[llvm] [BOLT] Support profile density with basic samples (PR #137644)
Amir Ayupov via llvm-commits
llvm-commits at lists.llvm.org
Fri May 9 17:03:47 PDT 2025
https://github.com/aaupov updated https://github.com/llvm/llvm-project/pull/137644
>From 58548480e97d6c177ce3ef735bed188308699eb5 Mon Sep 17 00:00:00 2001
From: Amir Ayupov <aaupov at fb.com>
Date: Mon, 28 Apr 2025 07:56:03 -0700
Subject: [PATCH] =?UTF-8?q?[=F0=9D=98=80=F0=9D=97=BD=F0=9D=97=BF]=20initia?=
=?UTF-8?q?l=20version?=
MIME-Version: 1.0
Content-Type: text/plain; charset=UTF-8
Content-Transfer-Encoding: 8bit
Created using spr 1.3.4
---
bolt/include/bolt/Core/BinaryFunction.h | 15 +++++++--------
bolt/include/bolt/Profile/DataReader.h | 3 +++
bolt/lib/Core/BinaryFunction.cpp | 2 +-
bolt/lib/Passes/BinaryPasses.cpp | 2 +-
bolt/lib/Profile/DataAggregator.cpp | 23 +++++++++++++++--------
bolt/lib/Profile/DataReader.cpp | 11 +++++++++--
bolt/lib/Profile/YAMLProfileReader.cpp | 6 +++---
bolt/test/perf2bolt/perf_test.test | 1 +
8 files changed, 40 insertions(+), 23 deletions(-)
diff --git a/bolt/include/bolt/Core/BinaryFunction.h b/bolt/include/bolt/Core/BinaryFunction.h
index a52998564ee1b..e82b857446ce2 100644
--- a/bolt/include/bolt/Core/BinaryFunction.h
+++ b/bolt/include/bolt/Core/BinaryFunction.h
@@ -386,8 +386,8 @@ class BinaryFunction {
/// Profile match ratio.
float ProfileMatchRatio{0.0f};
- /// Raw branch count for this function in the profile.

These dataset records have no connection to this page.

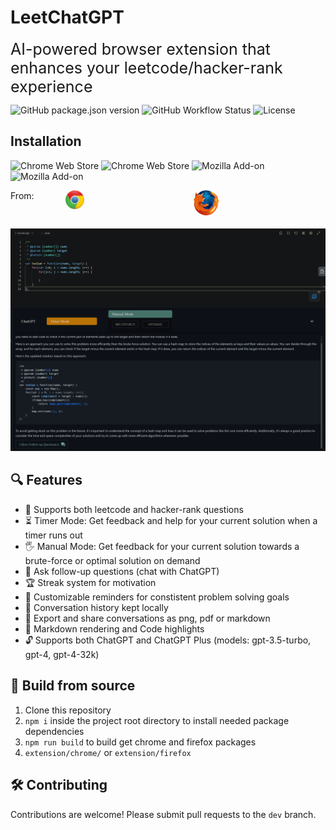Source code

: # LeetChatGPT
<span style="font-size: 25px">AI-powered browser extension that enhances your leetcode/hacker-rank experience<span>

![GitHub package.json version](https://img.shields.io/github/package-json/v/liopun/leet-chatgpt-extension?color=%2375A99C)
![GitHub Workflow Status](https://img.shields.io/github/actions/workflow/status/liopun/leet-chatgpt-extension/node.js.yml?color=%2375A99C)
![License](https://img.shields.io/github/license/liopun/leet-chatgpt-extension?color=%23F89F1B)
## Installation
![Chrome Web Store](https://img.shields.io/chrome-web-store/v/ephkkockglkjbdljoljjfdlfmgkeijek?color=%23FCD209&label=chrome)
![Chrome Web Store](https://img.shields.io/chrome-web-store/stars/ephkkockglkjbdljoljjfdlfmgkeijek?color=%234CB749&label=rating)
![Mozilla Add-on](https://img.shields.io/amo/v/leetchatgpt?color=%230C8CC5&label=firefox)
![Mozilla Add-on](https://img.shields.io/amo/stars/leetchatgpt?color=%23E85D0C&label=rating)
<div style="display: flex; justify-content: left; align-items: left;">
  <span>From:</span>
  <a href="https://chrome.google.com/webstore/detail/leetchatgpt/ephkkockglkjbdljoljjfdlfmgkeijek" style="max-width: 30px; max-height: 30px; margin-left: 50px; margin-right: 55px;">
    <img src="src/app/assets/chrome.png" />
  </a>
  <a href="https://addons.mozilla.org/en-US/firefox/addon/leetchatgpt" style="max-width: 40px; max-height: 30px; margin-left: 120px;">
    <img src="src/app/assets/firefox.png" />
  </a>
</div>
<br>

![Leetcode](promotion/screenshot.png?raw=true)

## 🔍 Features
- 🧩 Supports both leetcode and hacker-rank questions
- ⏳ Timer Mode: Get feedback and help for your current solution when a timer runs out
- 🖐️ Manual Mode: Get feedback for your current solution towards a brute-force or optimal solution on demand
- 💬 Ask follow-up questions (chat with ChatGPT)
- 🏆 Streak system for motivation
- 🎯 Customizable reminders for constistent problem solving goals
- 📜 Conversation history kept locally
- 👥 Export and share conversations as png, pdf or markdown
- 🎨 Markdown rendering and Code highlights
- 🔓 Supports both ChatGPT and ChatGPT Plus (models: gpt-3.5-turbo, gpt-4, gpt-4-32k)

## 🔨 Build from source
1. Clone this repository
2. `npm i` inside the project root directory to install needed package dependencies
3. `npm run build` to build get chrome and firefox packages
4. `extension/chrome/` or `extension/firefox`

## 🛠️ Contributing
Contributions are welcome! Please submit pull requests to the `dev` branch.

- uint64_t RawBranchCount{0};
+ /// Raw sample/branch count for this function in the profile.
+ uint64_t RawSampleCount{0};
/// Dynamically executed function bytes, used for density computation.
uint64_t SampleCountInBytes{0};
@@ -1880,13 +1880,12 @@ class BinaryFunction {
/// Return COUNT_NO_PROFILE if there's no profile info.
uint64_t getExecutionCount() const { return ExecutionCount; }
- /// Return the raw profile information about the number of branch
- /// executions corresponding to this function.
- uint64_t getRawBranchCount() const { return RawBranchCount; }
+ /// Return the raw profile information about the number of samples (basic
+ /// profile) or branch executions (branch profile) recorded in this function.
+ uint64_t getRawSampleCount() const { return RawSampleCount; }
- /// Set the profile data about the number of branch executions corresponding
- /// to this function.
- void setRawBranchCount(uint64_t Count) { RawBranchCount = Count; }
+ /// Set raw count of samples or branches recorded in this function.
+ void setRawSampleCount(uint64_t Count) { RawSampleCount = Count; }
/// Return the number of dynamically executed bytes, from raw perf data.
uint64_t getSampleCountInBytes() const { return SampleCountInBytes; }
diff --git a/bolt/include/bolt/Profile/DataReader.h b/bolt/include/bolt/Profile/DataReader.h
index 314dcc9115586..a7a0933bd4f03 100644
--- a/bolt/include/bolt/Profile/DataReader.h
+++ b/bolt/include/bolt/Profile/DataReader.h
@@ -252,6 +252,9 @@ struct FuncSampleData {
/// Get the number of samples recorded in [Start, End)
uint64_t getSamples(uint64_t Start, uint64_t End) const;
+ /// Returns the total number of samples recorded in this function.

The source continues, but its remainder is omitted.